The ice ball will show up in the sky this week or next. Stargazers in the Northern Hemisphere should be able to spot it.

The comet is about a half a mile in size. Scientists guess it will sweep past Earth on September 12. Don’t worry. It won’t get too close. It will still be about 78 million miles from our planet.

To see the comet, you’ll have to get up early. Look toward the northeastern horizon about one and a half hours before dawn. The comet will brighten as it gets closer to the Sun. But it will drop lower in the sky, making it tricky to spot. It will be visible, but very faint.

“So you really need a good pair of binoculars to pick it out and you also need to know where to look,” says Paul Chodas. Mr. Chodas manages NASA’s Center for Near-Earth Object Studies.

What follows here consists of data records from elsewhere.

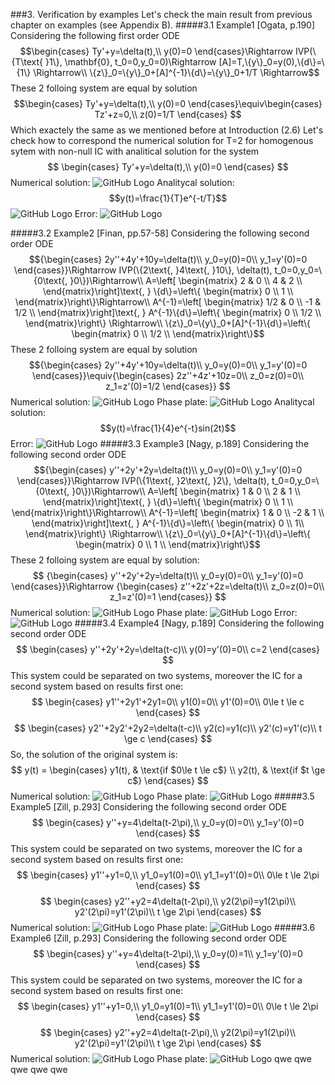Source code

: ###3. Verification by examples
Let's check the main result from previous chapter on examples (see Appendix B).
#####3.1 Example1 [Ogata, p.190]
Considering the following first order ODE
$$\begin{cases}
Ty'+y=\delta(t),\\
y(0)=0
\end{cases}\Rightarrow IVP(\{T\text{ }1\}, \mathbf{0}, t_0=0,y_0=0)\Rightarrow [A]=T,\{y\}_0=y(0),\{d\}=\{1\} \Rightarrow\\
\{z\}_0=\{y\}_0+[A]^{-1}\{d\}=\{y\}_0+1/T \Rightarrow$$
These 2 folloing system are equal by solution
$$\begin{cases}
Ty'+y=\delta(t),\\
y(0)=0
\end{cases}\equiv\begin{cases}
Tz'+z=0,\\
z(0)=1/T
\end{cases}
$$
Which exactely the same as we mentioned before at Introduction (2.6)
Let's check how to correspond the numerical solution for T=2 for homogenous sytem with non-null IC with analitical solution for the system
$$
\begin{cases}
Ty'+y=\delta(t),\\
y(0)=0
\end{cases}
$$
Numerical solution:
![GitHub Logo](ex1_Num.png)
Analitycal solution:
$$y(t)=\frac{1}{T}e^{-t/T}$$
![GitHub Logo](ex1_An.png)
Error:
![GitHub Logo](ex1_Error.png)

#####3.2 Example2 [Finan, pp.57-58]
Considering the following second order ODE
$${\begin{cases}
2y''+4y'+10y=\delta(t)\\
y_0=y(0)=0\\
y_1=y'(0)=0
\end{cases}}\Rightarrow
IVP(\{2\text{, }4\text{, }10\}, \delta(t), t_0=0,y_0=\{0\text{, }0\})\Rightarrow\\
A=\left[
    \begin{matrix}
    2 & 0 \\
    4 & 2 \\
    \end{matrix}\right]\text{, }
\{d\}=\left\{
    \begin{matrix}
    0 \\
    1 \\
    \end{matrix}\right\}\Rightarrow\\
A^{-1}=\left[
    \begin{matrix}
    1/2 & 0 \\
    -1 & 1/2 \\
    \end{matrix}\right]\text{, }
A^{-1}\{d\}=\left\{
    \begin{matrix}
    0 \\
    1/2 \\
    \end{matrix}\right\}
\Rightarrow\\
\{z\}_0=\{y\}_0+[A]^{-1}\{d\}=\left\{
    \begin{matrix}
    0 \\
    1/2 \\
    \end{matrix}\right\}$$
These 2 folloing system are equal by solution
$${\begin{cases}
2y''+4y'+10y=\delta(t)\\
y_0=y(0)=0\\
y_1=y'(0)=0
\end{cases}}\equiv{\begin{cases}
2z''+4z'+10z=0\\
z_0=z(0)=0\\
z_1=z'(0)=1/2
\end{cases}}
$$
Numerical solution:
![GitHub Logo](ex2_An.png)
Phase plate:
![GitHub Logo](ex2_Phase.png)
Analitycal solution:
$$y(t)=\frac{1}{4}e^{-t}sin(2t)$$
Error:
![GitHub Logo](ex2_Error.png)
#####3.3 Example3 [Nagy, p.189]
Considering the following second order ODE
$${\begin{cases}
y''+2y'+2y=\delta(t)\\
y_0=y(0)=0\\
y_1=y'(0)=0
\end{cases}}\Rightarrow
IVP(\{1\text{, }2\text{, }2\}, \delta(t), t_0=0,y_0=\{0\text{, }0\})\Rightarrow\\
A=\left[
    \begin{matrix}
    1 & 0 \\
    2 & 1 \\
    \end{matrix}\right]\text{, }
\{d\}=\left\{
    \begin{matrix}
    0 \\
    1 \\
    \end{matrix}\right\}\Rightarrow\\
A^{-1}=\left[
    \begin{matrix}
    1 & 0 \\
    -2 & 1 \\
    \end{matrix}\right]\text{, }
A^{-1}\{d\}=\left\{
    \begin{matrix}
    0 \\
    1\\
    \end{matrix}\right\}
\Rightarrow\\
\{z\}_0=\{y\}_0+[A]^{-1}\{d\}=\left\{
    \begin{matrix}
    0 \\
    1 \\
    \end{matrix}\right\}$$
These 2 folloing system are equal by solution:
$$
{\begin{cases}
y''+2y'+2y=\delta(t)\\
y_0=y(0)=0\\
y_1=y'(0)=0
\end{cases}}\Rightarrow
{\begin{cases}
z''+2z'+2z=\delta(t)\\
z_0=z(0)=0\\
z_1=z'(0)=1
\end{cases}}
$$
Numerical solution:
![GitHub Logo](ex3_An.png)
Phase plate:
![GitHub Logo](ex3_Phase.png)
Error:
![GitHub Logo](ex3_Error.png)
#####3.4 Example4 [Nagy, p.189]
Considering the following second order ODE
$$
\begin{cases}
y''+2y'+2y=\delta(t-c)\\
y(0)=y'(0)=0\\
c=2
\end{cases}
$$
This system could be separated on two systems, moreover the IC for a second system based on results first one:
$$
\begin{cases}
y1''+2y1'+2y1=0\\
y1(0)=0\\
y1'(0)=0\\
0\le t \le c
\end{cases}
$$
$$
\begin{cases}
y2''+2y2'+2y2=\delta(t-c)\\
y2(c)=y1(c)\\
y2'(c)=y1'(c)\\
t \ge c
\end{cases}
$$
So, the solution of the original system is:
$$
y(t) =
\begin{cases}
y1(t),  & \text{if $0\le t \le c$} \\
y2(t), & \text{if $t \ge c$}
\end{cases}
$$
Numerical solution:
![GitHub Logo](ex4_An.png)
Phase plate:
![GitHub Logo](ex4_Phase.png)
#####3.5 Example5 [Zill, p.293]
Considering the following second order ODE
$$
\begin{cases}
y''+y=4\delta(t-2\pi),\\
y_0=y(0)=0\\
y_1=y'(0)=0
\end{cases}
$$
This system could be separated on two systems, moreover the IC for a second system based on results first one:
$$
\begin{cases}
y1''+y1=0,\\
y1_0=y1(0)=0\\
y1_1=y1'(0)=0\\
0\le t \le 2\pi
\end{cases}
$$
$$
\begin{cases}
y2''+y2=4\delta(t-2\pi),\\
y2(2\pi)=y1(2\pi)\\
y2'(2\pi)=y1'(2\pi)\\
t \ge 2\pi
\end{cases}
$$
Numerical solution:
![GitHub Logo](ex5_An.png)
Phase plate:
![GitHub Logo](ex5_Phase.png)
#####3.6 Example6 [Zill, p.293]
Considering the following second order ODE
$$
\begin{cases}
y''+y=4\delta(t-2\pi),\\
y_0=y(0)=1\\
y_1=y'(0)=0
\end{cases}
$$
This system could be separated on two systems, moreover the IC for a second system based on results first one:
$$
\begin{cases}
y1''+y1=0,\\
y1_0=y1(0)=1\\
y1_1=y1'(0)=0\\
0\le t \le 2\pi
\end{cases}
$$
$$
\begin{cases}
y2''+y2=4\delta(t-2\pi),\\
y2(2\pi)=y1(2\pi)\\
y2'(2\pi)=y1'(2\pi)\\
t \ge 2\pi
\end{cases}
$$
Numerical solution:
![GitHub Logo](ex6_An.png)
Phase plate:
![GitHub Logo](ex6_Phase.png)
qwe
qwe
qwe
qwe
qwe

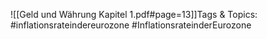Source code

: 
![[Geld und Währung Kapitel 1.pdf#page=13]]Tags & Topics:
   #inflationsrateindereurozone
   #InflationsrateinderEurozone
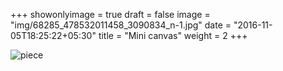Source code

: +++
showonlyimage = true
draft = false
image = "img/68285_478532011458_3090834_n-1.jpg"
date = "2016-11-05T18:25:22+05:30"
title = "Mini canvas"
weight = 2
+++

![piece](../../img/68285_478532011458_3090834_n-1.jpg)

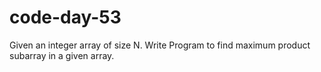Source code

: # code-day-53
Given an integer array of size N. Write Program to find maximum product subarray in a given array.
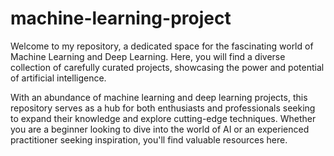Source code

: # machine-learning-project
Welcome to my repository, a dedicated space for the fascinating world of Machine Learning and Deep Learning. Here, you will find a diverse collection of carefully curated projects, showcasing the power and potential of artificial intelligence.

With an abundance of machine learning and deep learning projects, this repository serves as a hub for both enthusiasts and professionals seeking to expand their knowledge and explore cutting-edge techniques. Whether you are a beginner looking to dive into the world of AI or an experienced practitioner seeking inspiration, you'll find valuable resources here.
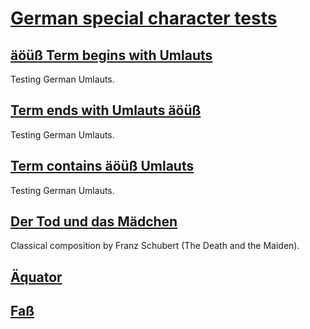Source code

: # [German special character tests](#german-special-character-tests)

## [äöüß Term begins with Umlauts](#äöüß-term-begins-with-umlauts)

Testing German Umlauts.

## [Term ends with Umlauts äöüß](#term-ends-with-umlauts-äöüß)

Testing German Umlauts.

## [Term contains äöüß Umlauts](#term-contains-äöüß-umlauts)

Testing German Umlauts.

## [Der Tod und das Mädchen](#der-tod-und-das-mädchen)

Classical composition by Franz Schubert (The Death and the Maiden).

## [Äquator](#äquator)

<!--
GIVEN this term, THEN a word where 'Äquator' is part of the word MUST NOT be
split into a link node and text node. This test expects a document where
'Äquator' occurs as part of a word, e.g. the word 'Äquatorregion'.
-->

## [Faß](#faß)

A few days later, on September 17, the comet will come close to the Sun—even closer than Mercury is. Then it will zoom right out of our Solar System. (That is, if the Sun doesn’t burn it up!)

After next week, the comet will likely not be visible anymore. It will get lost in the glare of the Sun.

Italian astronomer Gianluca Masi says the comet looks amazing. It has “a long, highly structured tail.” That makes it “a joy to image with a telescope,” he says.

The comet has a name. It is the Nishimura Comet. It got that title from the amateur Japanese astronomer who discovered it.

The object last visited Earth about 430 years ago, Mr. Chodas says. That’s about a decade or two before Galileo invented the telescope. People come and go. They invent and discover. The world changes. But God stays the same. He has been controlling comets since the beginning of time.

Imagine: Who will see Nishimura next time? Maybe your great, great, great, great grandkids!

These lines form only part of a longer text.